This is a blueprint for how the dollar goes kaput

ECONOMIC COLLAPSE

SIMON BLACK

 

With no agreement on spending anywhere on the horizon for the current fiscal year, the US Congress passed yesterday a ‘Continuing Resolution’ to keep the government temporarily funded for another six weeks.

 

This is nothing new; in fact, Congress has passed more than 50 Continuing Resolutions just since 2010, primarily because they almost NEVER manage to figure out the budget prior to the start of the fiscal year on October 1st.

 

But now there is far greater need to get it right than ever before.

 

I’ve been writing about this a lot lately, because, frankly, it is a critical issue.

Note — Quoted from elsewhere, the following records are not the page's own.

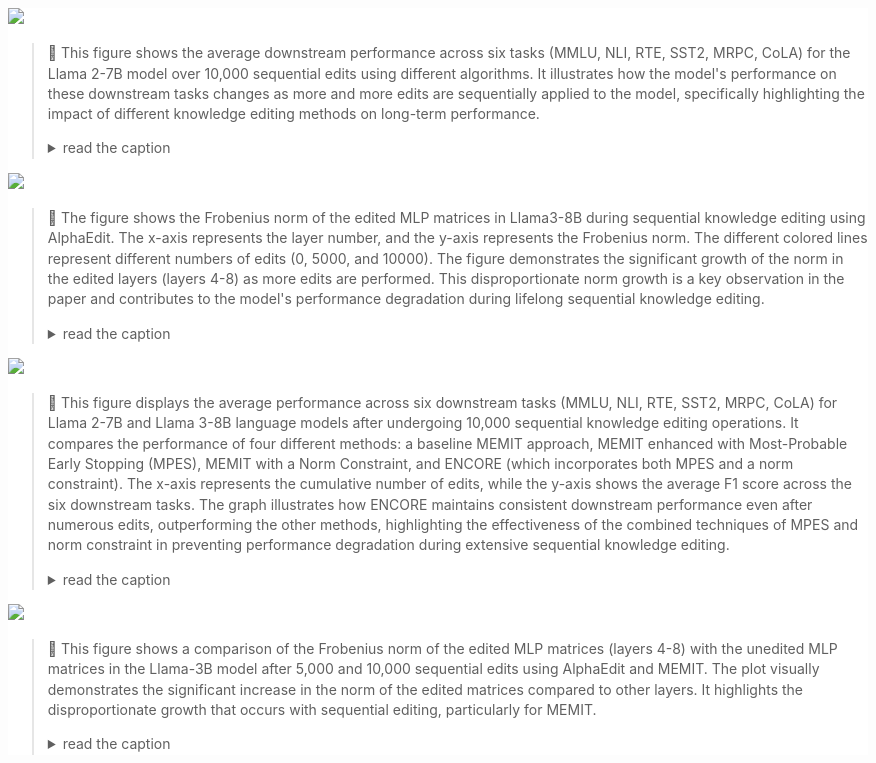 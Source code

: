 

![](https://arxiv.org/html/2502.01636/extracted/6169970/figures/activation-norm-growth/average_norm_ratio_alphaedit_gpt2-xl.png)

> 🔼 This figure shows the average downstream performance across six tasks (MMLU, NLI, RTE, SST2, MRPC, CoLA) for the Llama 2-7B model over 10,000 sequential edits using different algorithms.  It illustrates how the model's performance on these downstream tasks changes as more and more edits are sequentially applied to the model, specifically highlighting the impact of different knowledge editing methods on long-term performance.
> <details><summary>read the caption</summary></details>



![](https://arxiv.org/html/2502.01636/extracted/6169970/figures/activation-norm-growth/average_norm_ratio_emmet_gpt2-xl.png)

> 🔼 The figure shows the Frobenius norm of the edited MLP matrices in Llama3-8B during sequential knowledge editing using AlphaEdit. The x-axis represents the layer number, and the y-axis represents the Frobenius norm. The different colored lines represent different numbers of edits (0, 5000, and 10000).  The figure demonstrates the significant growth of the norm in the edited layers (layers 4-8) as more edits are performed. This disproportionate norm growth is a key observation in the paper and contributes to the model's performance degradation during lifelong sequential knowledge editing. 
> <details><summary>read the caption</summary></details>



![](https://arxiv.org/html/2502.01636/extracted/6169970/figures/activation-norm-growth/average_norm_ratio_memit_gpt2-xl.png)

> 🔼 This figure displays the average performance across six downstream tasks (MMLU, NLI, RTE, SST2, MRPC, CoLA) for Llama 2-7B and Llama 3-8B language models after undergoing 10,000 sequential knowledge editing operations.  It compares the performance of four different methods: a baseline MEMIT approach, MEMIT enhanced with Most-Probable Early Stopping (MPES), MEMIT with a Norm Constraint, and ENCORE (which incorporates both MPES and a norm constraint).  The x-axis represents the cumulative number of edits, while the y-axis shows the average F1 score across the six downstream tasks.  The graph illustrates how ENCORE maintains consistent downstream performance even after numerous edits, outperforming the other methods, highlighting the effectiveness of the combined techniques of MPES and norm constraint in preventing performance degradation during extensive sequential knowledge editing.
> <details><summary>read the caption</summary></details>



![](https://arxiv.org/html/2502.01636/extracted/6169970/figures/activation-norm-growth/average_norm_ratio_baseline_llama2-7b.png)

> 🔼 This figure shows a comparison of the Frobenius norm of the edited MLP matrices (layers 4-8) with the unedited MLP matrices in the Llama-3B model after 5,000 and 10,000 sequential edits using AlphaEdit and MEMIT.  The plot visually demonstrates the significant increase in the norm of the edited matrices compared to other layers.  It highlights the disproportionate growth that occurs with sequential editing, particularly for MEMIT.
> <details><summary>read the caption</summary></details>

Failing to fix the spending problem spells disaster for the United States… and for the US dollar.

 

I wrote recently how the Congressional Budget Office projects the US government will add $20 trillion to the national debt through 2033.

 

$20 trillion is an absurd amount of new debt. And there are very few groups and institutions capable of loaning such a vast sum of money.

 

Social Security, for example, was one of the biggest buyers of US government bonds for several decades. And at this point they own roughly $3 trillion of the national debt.

 

But Social Security is now bleeding so much money that the program is no longer able to loan the Treasury Department any more money.

 

Foreigners also used to be highly reliable buyers of US Treasury bonds; even as recently as a few years ago, foreign ownership of US federal debt was more than 33%.

 

But foreigners are rapidly losing their appetite for US government bonds, and their ownership has plummeted to 22% very quickly.

 

Now, in many ways it’s good that the US no longer owes so much of its debt to foreigners.

 

Except that this only leaves one reliable institution remaining to buy up all that new debt: the Federal Reserve.

 

Remember, the Fed’s unelected Federal Open Market Committee (FOMC) holds periodic closed-door meetings to make decisions about the US money supply.

 

When they expand the money supply, they give it a very technical sounding name (like “Quantitative Easing”). But ultimately what this means is that they conjure trillions of dollars out of thin air with the click of a button.

 

It’s actually quite bizarre when you think about it; they make a few entries into an electronic ledger, and, poof, new money exists.

 

(It’s essentially the electronic version of having a printing press, which is why we often just say that the Fed ‘prints money’.)

 

The Fed then lends that money to the federal government, and the mechanism for this is buying US Treasury bonds.

 

Because the Fed has this special ability to print money– something which no one else is legally allowed to do– there is realistically no limit to how many bonds they can buy. If the government needs to borrow $20 trillion, the Fed has the capacity to print and lend $20 trillion.